Intelligent Robots Could Manage Peach Orchards to Help Reduce Costs
Georgia is known for its peaches, and over 130 million pounds of the delicious fruit are grown annually, which has an estimated value of over $70 million.
On the other hand, cultivating those peaches is a manually intensive and time-consuming process, which has strained farmers for time and workers. To help with those problems, engineers from the Georgia Tech Research Institute have designed an intelligent robot that can thin and prune those peach trees.
The robot is outfitted with a LiDAR remote sensing system to determine distances and a GPS unit to help the robot navigate through peach orchards and overcome obstacles.

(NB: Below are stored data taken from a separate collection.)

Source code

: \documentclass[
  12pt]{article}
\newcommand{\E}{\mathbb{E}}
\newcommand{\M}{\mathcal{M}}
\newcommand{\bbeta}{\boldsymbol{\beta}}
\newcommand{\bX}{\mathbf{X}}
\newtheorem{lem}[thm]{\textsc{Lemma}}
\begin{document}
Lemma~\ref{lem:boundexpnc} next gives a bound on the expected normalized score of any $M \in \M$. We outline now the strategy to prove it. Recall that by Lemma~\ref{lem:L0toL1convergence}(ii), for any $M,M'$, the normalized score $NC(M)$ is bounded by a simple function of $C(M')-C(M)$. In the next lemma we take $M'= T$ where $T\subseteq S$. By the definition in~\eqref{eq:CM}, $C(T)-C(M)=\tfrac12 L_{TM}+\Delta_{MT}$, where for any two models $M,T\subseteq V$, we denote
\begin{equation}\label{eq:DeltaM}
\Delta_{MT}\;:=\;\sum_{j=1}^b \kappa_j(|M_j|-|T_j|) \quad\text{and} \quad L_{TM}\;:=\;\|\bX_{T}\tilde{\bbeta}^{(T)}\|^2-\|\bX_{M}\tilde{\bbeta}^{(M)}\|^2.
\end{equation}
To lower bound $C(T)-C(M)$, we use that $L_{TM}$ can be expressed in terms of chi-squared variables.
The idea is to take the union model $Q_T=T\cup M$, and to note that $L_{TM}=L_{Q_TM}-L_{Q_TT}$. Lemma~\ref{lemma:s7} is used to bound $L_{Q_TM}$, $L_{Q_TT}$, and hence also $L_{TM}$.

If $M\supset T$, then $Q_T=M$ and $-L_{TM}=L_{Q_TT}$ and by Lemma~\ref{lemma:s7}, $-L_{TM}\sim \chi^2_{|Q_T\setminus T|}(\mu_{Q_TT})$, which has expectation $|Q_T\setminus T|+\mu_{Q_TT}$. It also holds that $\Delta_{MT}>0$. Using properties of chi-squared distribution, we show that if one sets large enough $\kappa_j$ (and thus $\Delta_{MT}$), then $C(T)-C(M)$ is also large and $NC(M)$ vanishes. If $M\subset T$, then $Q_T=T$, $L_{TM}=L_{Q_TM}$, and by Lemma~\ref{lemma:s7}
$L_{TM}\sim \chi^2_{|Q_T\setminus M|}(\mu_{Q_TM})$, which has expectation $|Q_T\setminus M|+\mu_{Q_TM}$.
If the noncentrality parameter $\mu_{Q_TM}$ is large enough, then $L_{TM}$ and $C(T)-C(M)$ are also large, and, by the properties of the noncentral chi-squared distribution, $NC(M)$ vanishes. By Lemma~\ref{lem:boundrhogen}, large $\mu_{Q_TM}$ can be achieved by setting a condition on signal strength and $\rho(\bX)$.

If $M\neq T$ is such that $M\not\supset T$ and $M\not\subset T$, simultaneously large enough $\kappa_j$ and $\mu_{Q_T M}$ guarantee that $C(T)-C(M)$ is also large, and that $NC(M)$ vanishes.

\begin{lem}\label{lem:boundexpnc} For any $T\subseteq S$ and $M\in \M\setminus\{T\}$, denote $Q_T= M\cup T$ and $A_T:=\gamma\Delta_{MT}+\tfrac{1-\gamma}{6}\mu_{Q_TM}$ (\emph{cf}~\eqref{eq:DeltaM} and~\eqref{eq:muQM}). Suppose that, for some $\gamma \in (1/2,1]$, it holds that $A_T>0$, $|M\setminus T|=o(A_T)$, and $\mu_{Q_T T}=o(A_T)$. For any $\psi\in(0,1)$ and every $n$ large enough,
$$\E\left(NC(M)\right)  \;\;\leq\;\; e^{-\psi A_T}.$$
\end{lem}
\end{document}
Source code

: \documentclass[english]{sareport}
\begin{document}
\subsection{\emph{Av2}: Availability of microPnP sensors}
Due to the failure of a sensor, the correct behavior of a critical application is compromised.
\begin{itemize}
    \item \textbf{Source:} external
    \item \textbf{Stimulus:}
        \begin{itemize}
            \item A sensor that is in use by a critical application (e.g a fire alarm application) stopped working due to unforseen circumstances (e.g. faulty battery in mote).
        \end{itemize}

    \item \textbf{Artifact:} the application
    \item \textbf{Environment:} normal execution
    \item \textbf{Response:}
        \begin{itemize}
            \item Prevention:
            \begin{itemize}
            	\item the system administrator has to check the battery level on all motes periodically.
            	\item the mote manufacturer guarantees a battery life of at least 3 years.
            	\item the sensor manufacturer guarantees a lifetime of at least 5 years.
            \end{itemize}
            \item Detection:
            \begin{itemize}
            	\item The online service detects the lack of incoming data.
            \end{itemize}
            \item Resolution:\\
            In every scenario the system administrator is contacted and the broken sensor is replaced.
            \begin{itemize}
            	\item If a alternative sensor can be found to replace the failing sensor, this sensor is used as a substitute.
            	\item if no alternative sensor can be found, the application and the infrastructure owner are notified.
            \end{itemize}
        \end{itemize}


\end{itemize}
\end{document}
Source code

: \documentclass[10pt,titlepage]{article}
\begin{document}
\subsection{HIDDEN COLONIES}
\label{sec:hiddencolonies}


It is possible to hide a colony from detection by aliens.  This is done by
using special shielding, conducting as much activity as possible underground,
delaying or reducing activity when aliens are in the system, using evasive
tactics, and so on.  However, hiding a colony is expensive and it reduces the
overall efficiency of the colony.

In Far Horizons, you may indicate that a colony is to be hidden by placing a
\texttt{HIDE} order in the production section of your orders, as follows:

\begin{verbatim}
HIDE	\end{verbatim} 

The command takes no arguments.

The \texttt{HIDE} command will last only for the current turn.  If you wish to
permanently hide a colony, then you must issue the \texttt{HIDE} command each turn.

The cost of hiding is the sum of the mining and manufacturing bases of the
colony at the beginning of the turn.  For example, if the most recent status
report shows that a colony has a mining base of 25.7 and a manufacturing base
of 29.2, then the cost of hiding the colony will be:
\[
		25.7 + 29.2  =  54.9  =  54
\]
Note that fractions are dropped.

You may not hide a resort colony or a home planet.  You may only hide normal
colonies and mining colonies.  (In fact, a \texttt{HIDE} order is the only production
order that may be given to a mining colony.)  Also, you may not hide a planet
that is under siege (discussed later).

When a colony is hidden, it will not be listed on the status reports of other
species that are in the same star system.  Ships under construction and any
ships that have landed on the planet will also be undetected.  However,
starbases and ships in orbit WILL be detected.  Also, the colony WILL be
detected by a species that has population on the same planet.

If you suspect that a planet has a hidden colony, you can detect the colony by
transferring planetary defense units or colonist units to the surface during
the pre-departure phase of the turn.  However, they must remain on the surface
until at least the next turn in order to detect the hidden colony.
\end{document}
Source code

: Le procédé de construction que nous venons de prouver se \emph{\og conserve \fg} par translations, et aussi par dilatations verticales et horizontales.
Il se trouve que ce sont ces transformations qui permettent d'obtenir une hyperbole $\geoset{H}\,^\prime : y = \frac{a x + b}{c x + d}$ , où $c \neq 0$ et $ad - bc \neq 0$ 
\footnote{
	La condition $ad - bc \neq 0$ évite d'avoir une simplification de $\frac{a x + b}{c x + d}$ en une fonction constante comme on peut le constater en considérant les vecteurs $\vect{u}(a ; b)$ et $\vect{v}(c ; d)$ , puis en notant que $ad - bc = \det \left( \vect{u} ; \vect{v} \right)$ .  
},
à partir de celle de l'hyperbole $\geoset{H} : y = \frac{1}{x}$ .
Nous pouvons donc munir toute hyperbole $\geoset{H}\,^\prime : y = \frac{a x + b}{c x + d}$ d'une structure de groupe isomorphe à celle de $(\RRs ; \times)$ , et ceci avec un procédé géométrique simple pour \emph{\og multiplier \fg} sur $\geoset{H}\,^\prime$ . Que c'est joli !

Once the robot gets to a tree, it then uses a 3D camera to determine if the peaches are ripe, then uses a robotic arm with a shearing tool end effector to harvest the fruit.
This setup enables the robot to complete two tasks — thinning and pruning. Tree pruning involves removing dead or unhealthy branches before the spring growing season begins. The thinning process involves removing small or underdeveloped peaches so the others can grow big and healthy.
While there are robots that can handle large farms that grow wheat, corn, or a mixture of produce, orchards are a different story, and no two trees are ever the same. This makes it difficult for agricultural robots to harvest the fruit.
Current efforts to automate the harvest have not been successful, at least on large scales, but GTRI’s robot could change how orchard farming is done to save both time and costs. This would also be especially beneficial for farms that have struggled to grow trees that are resilient to changing environmental conditions.